Citing equation [1] as a classical starting point for a wave function, which leads to the following equation based on the 2nd derivative and the relationship [tex][c=w/k = f \lambda ][/tex], where [c] is the speed of light.

[2] [tex]\frac { \delta^2 \Psi}{ \delta t^2} = c^2 \frac { \delta^2 \Psi}{ \delta x^2}[/tex]

So my first question is whether equation [2] is still a valid baseline for light, when being described as a wave and a photon particle within quantum mechanics?

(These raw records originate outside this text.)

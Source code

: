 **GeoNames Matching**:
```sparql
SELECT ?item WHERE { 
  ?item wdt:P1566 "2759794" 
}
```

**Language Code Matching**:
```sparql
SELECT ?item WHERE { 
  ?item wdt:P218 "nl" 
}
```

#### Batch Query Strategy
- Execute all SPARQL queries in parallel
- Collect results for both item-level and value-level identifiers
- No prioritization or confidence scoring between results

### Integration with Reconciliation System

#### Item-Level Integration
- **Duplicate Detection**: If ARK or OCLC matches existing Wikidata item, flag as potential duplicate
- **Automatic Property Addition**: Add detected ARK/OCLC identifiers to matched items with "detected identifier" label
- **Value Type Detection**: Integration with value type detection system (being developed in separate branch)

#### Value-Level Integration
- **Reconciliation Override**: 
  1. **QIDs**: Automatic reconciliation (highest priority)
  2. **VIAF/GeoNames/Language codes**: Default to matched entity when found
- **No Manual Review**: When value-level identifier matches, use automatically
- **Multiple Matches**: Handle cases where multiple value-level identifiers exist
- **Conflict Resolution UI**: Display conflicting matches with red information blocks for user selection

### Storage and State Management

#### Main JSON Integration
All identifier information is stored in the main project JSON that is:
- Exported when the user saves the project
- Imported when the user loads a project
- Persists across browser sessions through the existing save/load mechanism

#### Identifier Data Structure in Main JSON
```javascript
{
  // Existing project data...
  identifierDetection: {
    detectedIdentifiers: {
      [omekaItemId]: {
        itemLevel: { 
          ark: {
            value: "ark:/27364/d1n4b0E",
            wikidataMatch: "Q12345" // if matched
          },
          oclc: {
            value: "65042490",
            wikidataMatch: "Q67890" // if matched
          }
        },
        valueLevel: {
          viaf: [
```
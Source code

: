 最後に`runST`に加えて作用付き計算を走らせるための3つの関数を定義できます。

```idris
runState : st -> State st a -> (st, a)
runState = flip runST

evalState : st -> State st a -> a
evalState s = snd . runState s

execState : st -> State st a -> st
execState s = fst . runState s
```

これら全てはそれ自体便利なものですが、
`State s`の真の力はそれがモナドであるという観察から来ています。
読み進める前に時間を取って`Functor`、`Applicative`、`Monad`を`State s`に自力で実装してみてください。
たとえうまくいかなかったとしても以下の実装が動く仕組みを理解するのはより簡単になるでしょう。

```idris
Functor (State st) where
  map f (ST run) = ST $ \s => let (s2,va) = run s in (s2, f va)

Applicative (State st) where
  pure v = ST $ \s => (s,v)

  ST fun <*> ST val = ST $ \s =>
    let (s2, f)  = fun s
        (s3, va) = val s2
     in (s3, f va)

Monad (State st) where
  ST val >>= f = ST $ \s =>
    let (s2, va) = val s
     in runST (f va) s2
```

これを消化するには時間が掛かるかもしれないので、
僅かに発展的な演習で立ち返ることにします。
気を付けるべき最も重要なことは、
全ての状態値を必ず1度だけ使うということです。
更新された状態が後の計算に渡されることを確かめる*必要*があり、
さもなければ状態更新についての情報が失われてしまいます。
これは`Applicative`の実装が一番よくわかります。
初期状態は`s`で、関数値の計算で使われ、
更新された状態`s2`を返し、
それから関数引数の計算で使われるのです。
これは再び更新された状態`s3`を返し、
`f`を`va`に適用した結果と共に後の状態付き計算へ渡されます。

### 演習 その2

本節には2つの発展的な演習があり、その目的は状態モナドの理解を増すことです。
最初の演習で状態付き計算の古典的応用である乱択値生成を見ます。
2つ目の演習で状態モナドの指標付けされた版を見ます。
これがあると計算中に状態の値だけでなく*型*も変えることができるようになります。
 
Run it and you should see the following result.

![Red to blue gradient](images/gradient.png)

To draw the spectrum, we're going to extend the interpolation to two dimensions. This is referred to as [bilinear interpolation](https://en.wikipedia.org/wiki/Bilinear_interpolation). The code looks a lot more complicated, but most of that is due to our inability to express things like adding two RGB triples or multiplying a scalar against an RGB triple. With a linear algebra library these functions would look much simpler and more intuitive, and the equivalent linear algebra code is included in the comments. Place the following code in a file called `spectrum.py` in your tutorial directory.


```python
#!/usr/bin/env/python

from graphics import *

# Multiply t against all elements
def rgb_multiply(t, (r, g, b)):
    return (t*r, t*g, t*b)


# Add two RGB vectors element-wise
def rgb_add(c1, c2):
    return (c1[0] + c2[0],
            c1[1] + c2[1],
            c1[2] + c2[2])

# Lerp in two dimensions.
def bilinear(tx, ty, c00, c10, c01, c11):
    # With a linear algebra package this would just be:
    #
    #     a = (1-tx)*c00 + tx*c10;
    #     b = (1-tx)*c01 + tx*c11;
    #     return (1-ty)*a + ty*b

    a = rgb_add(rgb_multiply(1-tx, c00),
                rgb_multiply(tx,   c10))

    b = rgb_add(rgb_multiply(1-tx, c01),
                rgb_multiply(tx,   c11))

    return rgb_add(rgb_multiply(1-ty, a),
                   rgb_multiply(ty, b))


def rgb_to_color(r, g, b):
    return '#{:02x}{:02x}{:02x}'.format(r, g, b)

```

The reason for asking this question is based on the apparent fact that a photon [c=w/k] and a particle have different dispersion relationships. In a pseudo-derivation of Schroedinger’s wave equation, which I won’t detail here, you are led to the dispersive relationship for a free particle of mass [m] that originates with deBroglie’s wavelength equation:

[3] [tex]w = \frac {\hbar k^2}{2m}[/tex]

This is also described as a dispersion relationship, but one which then seems to prevent the previous method, as used for light, of equating the 2nd derivatives with respect to [x] and [t]. However, the equivalent solution to equation [2] has the following form and was described as Schroedinger’s wave equation for a free particle, ignoring the issue of potential energy [V] for the moment.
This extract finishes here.